Now I Rise (The Conqueror's Saga #2)(39)
She knew that was false. If Mehmed was willing to trade troops for the promise that Hunyadi would stay out, he understood that Hunyadi’s experience and reputation were both weapons that could tip the city out of Ottoman reach forever. Hunyadi would absolutely make a difference to the defense of the city. And Lada could not let that happen.
“But the infidels—”
“If even the pope does not see this as a threat to Christianity, I hardly think you need worry about it. Cities fall. Borders change. God endures.” Lada finally dared look at Hunyadi, and what she saw nearly destroyed her resolve.
He looked older than he had when he began speaking, and infinitely more tired. “I already told Emperor Constantine I would fight for him. He depends on my aid. Matthias can manage without me.”
Lada saw her opening, and she struck deep. “Then you are no better than my father. He sold our future for his own selfish desires, just as you would sell Matthias’s to satisfy your soldierly pride.”
Hunyadi held his hands apart, palms up, and looked down at them. They were thick and callused hands, with knotted joints. Then he dropped them to his sides, his shoulders drooping. “You are right. It is selfish of me to seek glory elsewhere. My duty is here.”
Lada wanted to embrace him. She wanted to offer him comfort. She wanted to confess that she cared nothing for Matthias or Constantinople, but that she did care for Hunyadi. And she had manipulated him anyway.
Instead, she let him walk away, alone. Then she drafted her letter to Mehmed. His ambassadors were leaving the next day and would carry it to him. They would deliver her betrayal—and her future—to Mehmed.
Wallachia was waiting.
17
Late March
THE NEXT DAY they passed Rumeli Hisari, Mehmed’s new fortress. Radu strained his neck to see as much as he could from the road. The fortress loomed, three soaring towers watching over the Bosporus. Cyprian regarded it with sad, solemn eyes. Valentin spat in its direction. They paused as a series of stakes came into view. Lining the banks of the Bosporus, decapitated bodies stood sentry.
“What happened?” Nazira whispered.
Cyprian’s gaze darkened. “Someone must have tried to get through the blockade. This is the sultan’s warning that the strait is closed.”
They rode on, silent and disturbed. Radu remembered all too well his first lesson in Mehmed’s father’s court. He and Lada had been forced to watch as the head gardener had impaled several men. It was the beginning of many such lessons in the absolute rule of law. Radu had been able to forget them—mostly—since being taken under Mehmed’s wing. But apparently Mehmed had received the same tutelage.
It was not long before they saw the patrol riding from Rumeli Hisari. One of the ironies of a secret mission was that Radu was as liable to be killed by his own side as he was the enemy.
Cyprian drew his sword.
“No,” Radu said. “Let me talk to them. I think I can get us past.”

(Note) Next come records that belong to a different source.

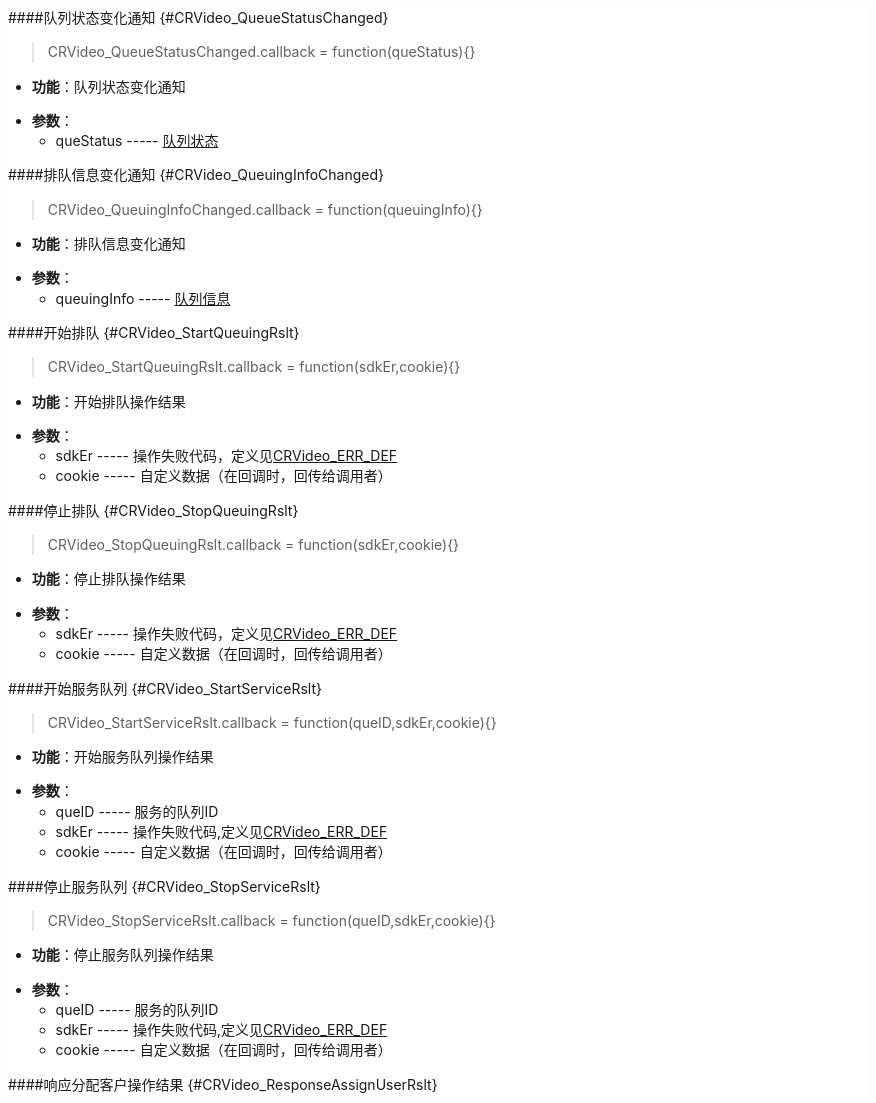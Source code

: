 ####队列状态变化通知 {#CRVideo_QueueStatusChanged}

>CRVideo_QueueStatusChanged.callback = function(queStatus){}

- **功能**：队列状态变化通知

+ **参数**：
    - queStatus ----- [队列状态](TypeDefinitions.md#CRVideo_queStatus)

####排队信息变化通知 {#CRVideo_QueuingInfoChanged}

>CRVideo_QueuingInfoChanged.callback = function(queuingInfo){}

- **功能**：排队信息变化通知

+ **参数**：
    - queuingInfo ----- [队列信息](TypeDefinitions.md#CRVideo_QueueInfo)

####开始排队 {#CRVideo_StartQueuingRslt}

>CRVideo_StartQueuingRslt.callback = function(sdkEr,cookie){}

- **功能**：开始排队操作结果

+ **参数**：
    - sdkEr ----- 操作失败代码，定义见[CRVideo_ERR_DEF](Constant.md#CRVIDEOSDK_ERR_DEF)
    - cookie ----- 自定义数据（在回调时，回传给调用者）

####停止排队 {#CRVideo_StopQueuingRslt}

>CRVideo_StopQueuingRslt.callback = function(sdkEr,cookie){}

- **功能**：停止排队操作结果

+ **参数**：
    - sdkEr ----- 操作失败代码，定义见[CRVideo_ERR_DEF](Constant.md#CRVIDEOSDK_ERR_DEF)
    - cookie ----- 自定义数据（在回调时，回传给调用者）

####开始服务队列 {#CRVideo_StartServiceRslt}

>CRVideo_StartServiceRslt.callback = function(queID,sdkEr,cookie){}

- **功能**：开始服务队列操作结果

+ **参数**：
    - queID ----- 服务的队列ID
    - sdkEr ----- 操作失败代码,定义见[CRVideo_ERR_DEF](Constant.md#CRVIDEOSDK_ERR_DEF)
    - cookie ----- 自定义数据（在回调时，回传给调用者）

####停止服务队列 {#CRVideo_StopServiceRslt}

>CRVideo_StopServiceRslt.callback = function(queID,sdkEr,cookie){}

- **功能**：停止服务队列操作结果

+ **参数**：
    - queID ----- 服务的队列ID
    - sdkEr ----- 操作失败代码,定义见[CRVideo_ERR_DEF](Constant.md#CRVIDEOSDK_ERR_DEF)
    - cookie ----- 自定义数据（在回调时，回传给调用者）

####响应分配客户操作结果 {#CRVideo_ResponseAssignUserRslt}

He scanned the soldiers’ faces desperately as they got closer, but he knew none of them. Radu sat as straight and commandingly on his horse as he could manage after three days on the road. They were not in open war with Constantinople yet. He could make this work.
He had to.
“Who is your commander?” he asked, his tone both lazy and imperious, as though he had nothing to fear and every right to make demands.
The men slowed, fanning out to surround the small group. Their horses trotted a slow circle around them. “What business do you have in the city?” asked a man in front. Missing teeth beneath his clean-shaven lip gave him a lisp. Under other circumstances, it might have struck Radu as funny. But the man had his sword drawn, which dampened any humor.
Radu lifted an eyebrow. “I bring a message to Constantine from our glorious sultan, the Hand of God on Earth, the Blessed Mehmed.”
“What message?”
Radu curled his upper lip, channeling Lada. “I was not aware you had been made emperor of Constantinople.”
The man jutted out his chin angrily. “How do I know you are telling the truth?”
“By all means, detain me and take the time to send word to the sultan. I am sure he will look kindly on you interfering with his express wishes.”
The soldier looked less sure of himself and pulled his horse back sharply. “Who are you, then? I will send a message that we have seen you.”
“My name is Radu.”
The man frowned, then a mean smile revealed all the gaps in his teeth again. “Radu the Handsome? I have heard of you.”
Radu pretended he was not surprised by this unusual title. “Then you know you should get out of my way.”
The man gestured to the other soldiers, and they moved to the side. The gap-toothed soldier spoke in a low, ugly tone as Radu rode past, “Are you sure you are not a gift for the emperor? Maybe he has a taste for pretty boys, too.”
The soldiers laughed, the sound hitting Radu’s back like blows. But he did not cringe and he did not turn around, riding straight and steady toward the city.
“Well done,” Cyprian said, alongside him. “I thought we were all dead.”
“There are some benefits to being notoriously handsome, after all,” Nazira said. She tried to pass it off as a joke, but Radu heard the strain beneath her voice.